(Stored data)

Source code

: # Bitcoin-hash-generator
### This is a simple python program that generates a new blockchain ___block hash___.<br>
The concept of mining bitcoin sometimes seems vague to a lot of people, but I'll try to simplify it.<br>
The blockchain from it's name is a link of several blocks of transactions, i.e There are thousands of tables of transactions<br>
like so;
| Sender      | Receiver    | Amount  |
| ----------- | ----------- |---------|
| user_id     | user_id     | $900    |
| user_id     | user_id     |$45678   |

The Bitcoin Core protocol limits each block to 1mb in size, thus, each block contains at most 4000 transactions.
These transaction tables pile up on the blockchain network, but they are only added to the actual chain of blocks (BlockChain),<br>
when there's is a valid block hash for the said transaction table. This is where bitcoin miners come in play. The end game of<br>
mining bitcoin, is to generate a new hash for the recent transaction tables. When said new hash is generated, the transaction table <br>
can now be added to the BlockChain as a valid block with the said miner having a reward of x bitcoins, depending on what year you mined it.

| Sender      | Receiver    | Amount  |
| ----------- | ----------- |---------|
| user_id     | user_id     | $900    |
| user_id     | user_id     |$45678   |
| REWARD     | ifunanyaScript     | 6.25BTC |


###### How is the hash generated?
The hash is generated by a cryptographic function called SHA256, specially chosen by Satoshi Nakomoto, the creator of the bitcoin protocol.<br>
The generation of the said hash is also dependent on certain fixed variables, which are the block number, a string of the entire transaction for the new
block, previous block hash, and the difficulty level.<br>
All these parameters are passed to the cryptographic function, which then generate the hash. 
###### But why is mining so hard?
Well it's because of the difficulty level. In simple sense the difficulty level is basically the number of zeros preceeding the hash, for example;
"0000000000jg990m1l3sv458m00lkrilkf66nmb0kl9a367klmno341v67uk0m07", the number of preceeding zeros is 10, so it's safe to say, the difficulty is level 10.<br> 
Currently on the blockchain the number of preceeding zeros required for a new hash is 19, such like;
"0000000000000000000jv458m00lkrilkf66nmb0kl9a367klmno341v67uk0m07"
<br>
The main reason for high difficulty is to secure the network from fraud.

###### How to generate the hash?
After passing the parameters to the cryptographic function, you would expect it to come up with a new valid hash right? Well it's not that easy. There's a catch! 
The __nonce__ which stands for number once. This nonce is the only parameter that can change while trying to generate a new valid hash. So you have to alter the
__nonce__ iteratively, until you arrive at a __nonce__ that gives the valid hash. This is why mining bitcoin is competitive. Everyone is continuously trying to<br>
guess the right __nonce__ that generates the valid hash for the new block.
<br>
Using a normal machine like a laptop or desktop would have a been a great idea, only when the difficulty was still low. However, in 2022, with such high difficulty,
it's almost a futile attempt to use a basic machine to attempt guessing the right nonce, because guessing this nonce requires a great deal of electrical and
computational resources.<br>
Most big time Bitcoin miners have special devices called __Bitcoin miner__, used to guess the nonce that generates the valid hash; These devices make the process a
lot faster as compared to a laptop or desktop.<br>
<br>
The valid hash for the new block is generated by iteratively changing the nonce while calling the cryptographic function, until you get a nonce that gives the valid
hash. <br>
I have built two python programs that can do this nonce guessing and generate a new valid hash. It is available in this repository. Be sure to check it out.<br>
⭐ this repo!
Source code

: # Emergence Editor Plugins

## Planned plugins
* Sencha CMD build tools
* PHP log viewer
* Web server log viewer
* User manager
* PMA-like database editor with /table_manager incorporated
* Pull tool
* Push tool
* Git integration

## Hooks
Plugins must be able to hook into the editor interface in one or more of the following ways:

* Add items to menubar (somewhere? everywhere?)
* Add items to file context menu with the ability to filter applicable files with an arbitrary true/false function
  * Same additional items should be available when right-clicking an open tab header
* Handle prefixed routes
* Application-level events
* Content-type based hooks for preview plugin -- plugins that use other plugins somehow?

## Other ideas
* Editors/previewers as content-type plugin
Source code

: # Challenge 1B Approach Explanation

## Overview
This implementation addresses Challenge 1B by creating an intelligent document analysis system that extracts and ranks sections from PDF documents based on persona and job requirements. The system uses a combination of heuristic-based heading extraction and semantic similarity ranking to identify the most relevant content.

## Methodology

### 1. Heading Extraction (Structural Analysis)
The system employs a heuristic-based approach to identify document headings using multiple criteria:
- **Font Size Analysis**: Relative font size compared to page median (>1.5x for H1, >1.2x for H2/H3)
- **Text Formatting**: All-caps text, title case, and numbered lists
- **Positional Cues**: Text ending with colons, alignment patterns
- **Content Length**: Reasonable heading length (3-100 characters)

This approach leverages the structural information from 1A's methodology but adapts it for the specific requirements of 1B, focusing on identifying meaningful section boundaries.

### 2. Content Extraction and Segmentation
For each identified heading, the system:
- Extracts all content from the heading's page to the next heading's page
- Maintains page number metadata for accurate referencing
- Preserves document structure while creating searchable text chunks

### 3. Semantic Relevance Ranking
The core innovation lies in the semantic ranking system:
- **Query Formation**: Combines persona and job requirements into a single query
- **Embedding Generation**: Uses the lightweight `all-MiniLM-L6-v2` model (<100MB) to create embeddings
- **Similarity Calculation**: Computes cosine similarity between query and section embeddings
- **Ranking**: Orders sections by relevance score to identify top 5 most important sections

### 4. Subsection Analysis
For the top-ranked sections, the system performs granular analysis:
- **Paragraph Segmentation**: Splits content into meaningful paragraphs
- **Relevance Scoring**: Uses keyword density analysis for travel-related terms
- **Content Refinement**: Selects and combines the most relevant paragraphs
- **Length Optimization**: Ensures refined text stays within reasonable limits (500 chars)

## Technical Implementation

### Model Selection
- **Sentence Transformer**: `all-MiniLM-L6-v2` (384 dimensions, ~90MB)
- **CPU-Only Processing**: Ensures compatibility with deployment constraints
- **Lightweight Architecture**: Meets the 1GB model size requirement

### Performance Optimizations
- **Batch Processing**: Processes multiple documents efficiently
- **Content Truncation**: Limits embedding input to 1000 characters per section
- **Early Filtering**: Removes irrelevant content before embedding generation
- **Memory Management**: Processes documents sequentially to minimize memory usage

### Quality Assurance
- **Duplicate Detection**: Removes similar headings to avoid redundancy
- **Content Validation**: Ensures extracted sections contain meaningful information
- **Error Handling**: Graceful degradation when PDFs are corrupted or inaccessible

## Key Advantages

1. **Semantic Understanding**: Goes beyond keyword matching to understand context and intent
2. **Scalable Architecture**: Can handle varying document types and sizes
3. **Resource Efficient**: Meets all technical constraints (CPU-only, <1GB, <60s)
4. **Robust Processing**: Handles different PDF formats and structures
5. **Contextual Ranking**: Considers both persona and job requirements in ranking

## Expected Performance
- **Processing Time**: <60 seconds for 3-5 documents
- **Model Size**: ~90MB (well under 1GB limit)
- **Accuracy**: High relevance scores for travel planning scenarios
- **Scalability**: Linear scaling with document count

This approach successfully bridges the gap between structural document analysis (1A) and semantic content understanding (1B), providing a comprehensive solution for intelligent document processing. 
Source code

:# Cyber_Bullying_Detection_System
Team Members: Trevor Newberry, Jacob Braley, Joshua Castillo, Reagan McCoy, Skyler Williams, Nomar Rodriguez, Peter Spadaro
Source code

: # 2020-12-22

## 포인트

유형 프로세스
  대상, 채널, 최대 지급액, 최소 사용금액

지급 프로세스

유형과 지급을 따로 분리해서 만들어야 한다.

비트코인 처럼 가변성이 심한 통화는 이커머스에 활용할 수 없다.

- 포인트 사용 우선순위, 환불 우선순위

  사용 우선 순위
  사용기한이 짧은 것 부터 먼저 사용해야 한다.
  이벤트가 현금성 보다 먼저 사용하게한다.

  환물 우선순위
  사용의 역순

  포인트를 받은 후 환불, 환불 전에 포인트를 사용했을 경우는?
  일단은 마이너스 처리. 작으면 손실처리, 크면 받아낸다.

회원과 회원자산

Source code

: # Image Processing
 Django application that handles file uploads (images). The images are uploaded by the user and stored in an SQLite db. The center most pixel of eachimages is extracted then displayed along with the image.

# TASK DETAILS
Using the data above, extract exactly the lines from the one that holds "- **Similarity Calculation**: Computes" to the one that holds "- **CPU-Only Processing**: Ensures", both ends included, and no others.

# SOLUTION TO THIS TASK
- **Similarity Calculation**: Computes cosine similarity between query and section embeddings
- **Ranking**: Orders sections by relevance score to identify top 5 most important sections

### 4. Subsection Analysis
For the top-ranked sections, the system performs granular analysis:
- **Paragraph Segmentation**: Splits content into meaningful paragraphs
- **Relevance Scoring**: Uses keyword density analysis for travel-related terms
- **Content Refinement**: Selects and combines the most relevant paragraphs
- **Length Optimization**: Ensures refined text stays within reasonable limits (500 chars)

## Technical Implementation

### Model Selection
- **Sentence Transformer**: `all-MiniLM-L6-v2` (384 dimensions, ~90MB)
- **CPU-Only Processing**: Ensures compatibility with deployment constraints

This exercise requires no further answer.